After his postings to Laos and Vietnam, Bernard's final assignment was to the University of California at Berkeley—a center of the anti-war movement and the rising counterculture—in 1972, to restore the Army ROTC program. Throwing the old ROTC curriculum out the window, Bernard put together a series of lectures and courses centering on revolution and insurgency/counterinsurgency, which drew standing-room-only audiences, including prominent student radicals and anti-war protesters. As one of his relatives said concerning Bernard's assignment at Berkeley: The war protesters liked him, because he was also a war protester.
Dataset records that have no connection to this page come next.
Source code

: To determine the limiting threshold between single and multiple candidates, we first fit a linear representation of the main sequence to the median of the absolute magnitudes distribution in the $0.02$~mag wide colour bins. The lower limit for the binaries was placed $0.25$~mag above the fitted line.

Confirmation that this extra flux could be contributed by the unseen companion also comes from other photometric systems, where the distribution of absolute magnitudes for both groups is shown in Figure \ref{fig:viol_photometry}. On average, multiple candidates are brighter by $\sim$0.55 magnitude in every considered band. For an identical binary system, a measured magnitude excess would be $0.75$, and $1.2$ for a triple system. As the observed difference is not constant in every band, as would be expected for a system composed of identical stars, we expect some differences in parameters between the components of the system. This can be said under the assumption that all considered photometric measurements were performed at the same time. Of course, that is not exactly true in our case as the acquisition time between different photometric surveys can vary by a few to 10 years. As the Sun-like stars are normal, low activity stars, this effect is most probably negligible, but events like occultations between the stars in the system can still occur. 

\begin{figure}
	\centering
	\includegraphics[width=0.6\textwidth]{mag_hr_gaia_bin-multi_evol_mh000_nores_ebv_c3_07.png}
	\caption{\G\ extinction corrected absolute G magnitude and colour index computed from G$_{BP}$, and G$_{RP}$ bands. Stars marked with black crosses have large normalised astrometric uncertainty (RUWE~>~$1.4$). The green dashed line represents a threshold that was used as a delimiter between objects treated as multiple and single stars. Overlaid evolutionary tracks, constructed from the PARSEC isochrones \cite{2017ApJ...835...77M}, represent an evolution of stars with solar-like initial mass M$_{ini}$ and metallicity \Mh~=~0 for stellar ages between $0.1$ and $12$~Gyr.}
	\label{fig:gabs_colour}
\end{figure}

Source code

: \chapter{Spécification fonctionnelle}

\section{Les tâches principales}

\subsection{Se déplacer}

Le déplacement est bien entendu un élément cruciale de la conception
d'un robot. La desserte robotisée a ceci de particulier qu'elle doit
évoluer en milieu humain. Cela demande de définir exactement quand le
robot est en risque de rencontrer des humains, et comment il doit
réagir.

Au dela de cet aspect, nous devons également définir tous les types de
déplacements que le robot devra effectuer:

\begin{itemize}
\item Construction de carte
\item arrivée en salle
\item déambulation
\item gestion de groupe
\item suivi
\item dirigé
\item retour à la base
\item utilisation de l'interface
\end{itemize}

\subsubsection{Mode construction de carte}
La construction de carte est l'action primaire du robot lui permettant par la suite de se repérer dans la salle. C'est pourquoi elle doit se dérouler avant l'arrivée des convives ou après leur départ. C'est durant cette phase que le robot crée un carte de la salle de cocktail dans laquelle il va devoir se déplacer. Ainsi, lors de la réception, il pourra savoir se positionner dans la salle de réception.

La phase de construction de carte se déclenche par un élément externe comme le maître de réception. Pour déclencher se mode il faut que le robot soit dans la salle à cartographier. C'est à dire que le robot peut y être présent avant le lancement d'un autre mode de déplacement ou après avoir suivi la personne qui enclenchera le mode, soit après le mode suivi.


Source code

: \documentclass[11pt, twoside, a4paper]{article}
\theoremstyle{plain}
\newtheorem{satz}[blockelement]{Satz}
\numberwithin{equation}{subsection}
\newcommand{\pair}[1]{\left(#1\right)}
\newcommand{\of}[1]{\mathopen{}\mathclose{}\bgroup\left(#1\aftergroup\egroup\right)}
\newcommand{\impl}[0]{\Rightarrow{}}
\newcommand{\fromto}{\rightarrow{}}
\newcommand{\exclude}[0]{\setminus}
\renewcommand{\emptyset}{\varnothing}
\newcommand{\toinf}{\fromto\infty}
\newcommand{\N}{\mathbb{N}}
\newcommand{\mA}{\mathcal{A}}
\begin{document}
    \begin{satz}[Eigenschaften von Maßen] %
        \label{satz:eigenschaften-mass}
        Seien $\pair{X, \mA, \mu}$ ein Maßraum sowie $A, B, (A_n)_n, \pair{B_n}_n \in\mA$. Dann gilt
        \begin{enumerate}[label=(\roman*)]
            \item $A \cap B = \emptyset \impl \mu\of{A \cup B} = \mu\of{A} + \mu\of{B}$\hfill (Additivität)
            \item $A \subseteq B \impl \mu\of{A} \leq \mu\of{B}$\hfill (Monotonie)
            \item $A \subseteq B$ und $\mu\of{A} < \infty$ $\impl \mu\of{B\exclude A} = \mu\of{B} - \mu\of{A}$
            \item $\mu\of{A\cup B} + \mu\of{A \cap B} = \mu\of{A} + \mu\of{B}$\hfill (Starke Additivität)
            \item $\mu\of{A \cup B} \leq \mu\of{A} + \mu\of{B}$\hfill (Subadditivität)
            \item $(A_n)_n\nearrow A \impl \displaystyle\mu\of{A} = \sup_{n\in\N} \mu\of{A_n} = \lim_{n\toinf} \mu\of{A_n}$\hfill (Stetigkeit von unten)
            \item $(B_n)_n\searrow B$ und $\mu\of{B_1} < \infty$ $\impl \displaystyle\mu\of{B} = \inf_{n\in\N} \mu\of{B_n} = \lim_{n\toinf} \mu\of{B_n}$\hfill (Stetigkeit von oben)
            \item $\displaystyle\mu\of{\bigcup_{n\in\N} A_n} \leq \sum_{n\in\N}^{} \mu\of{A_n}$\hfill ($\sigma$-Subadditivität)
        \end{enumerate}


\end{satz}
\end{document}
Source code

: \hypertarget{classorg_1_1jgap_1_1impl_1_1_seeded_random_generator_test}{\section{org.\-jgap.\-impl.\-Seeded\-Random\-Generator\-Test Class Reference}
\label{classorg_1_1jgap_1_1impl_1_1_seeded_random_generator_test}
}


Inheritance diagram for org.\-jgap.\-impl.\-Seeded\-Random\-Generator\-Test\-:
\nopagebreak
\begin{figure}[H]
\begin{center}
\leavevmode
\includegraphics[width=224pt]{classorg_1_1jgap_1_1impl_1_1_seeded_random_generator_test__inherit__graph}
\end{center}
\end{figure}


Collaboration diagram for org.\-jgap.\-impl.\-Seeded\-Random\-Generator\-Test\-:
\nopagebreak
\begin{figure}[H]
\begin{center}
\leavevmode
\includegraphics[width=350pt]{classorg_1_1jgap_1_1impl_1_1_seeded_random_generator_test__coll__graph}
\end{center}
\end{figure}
'How Fortunate We Were...'
An intellectual by nature, Bernard embodied that all-too-rare combination of intelligence and guts. A close friend described him as the rare embodiment of a man who had little fear of controversy, and who could—and did—deal with many groups across a wide spectrum of beliefs, savoring the dynamics and unique viewpoints of each.
Bernard's intellectual curiosity brought him into contact with the LaRouche movement, and into regular discussions of strategic and military policy with us. He attended a number of events at which LaRouche spoke, and, after one such event, sent one of his ubiquitous e-mails to his circle of friends describing the event as "an extraordinary affair," and commenting on LaRouche's presentation, that "The erudition of this man and the breadth of his knowledge of our world was striking."
In 2002, on the occasion of LaRouche's 80th birthday, Carl Bernard submitted the following for publication in the Festschrift for LaRouche:
"The two of us have lasted a long time. Looking back at the world I knew is moving. Thinking about what you've done with your life and your world touches me as well. Reflections on our early days and what we knew then is one of the most valuable of the gifts that time has left with us. You have touched many lives and you will never be forgotten. My time as a soldier let me understand the perspectives of many young men, including those of a number we were allied with or fighting against. My conclusions for the pair of us focus on how fortunate we were to have been involved in so many of the prime events of our times."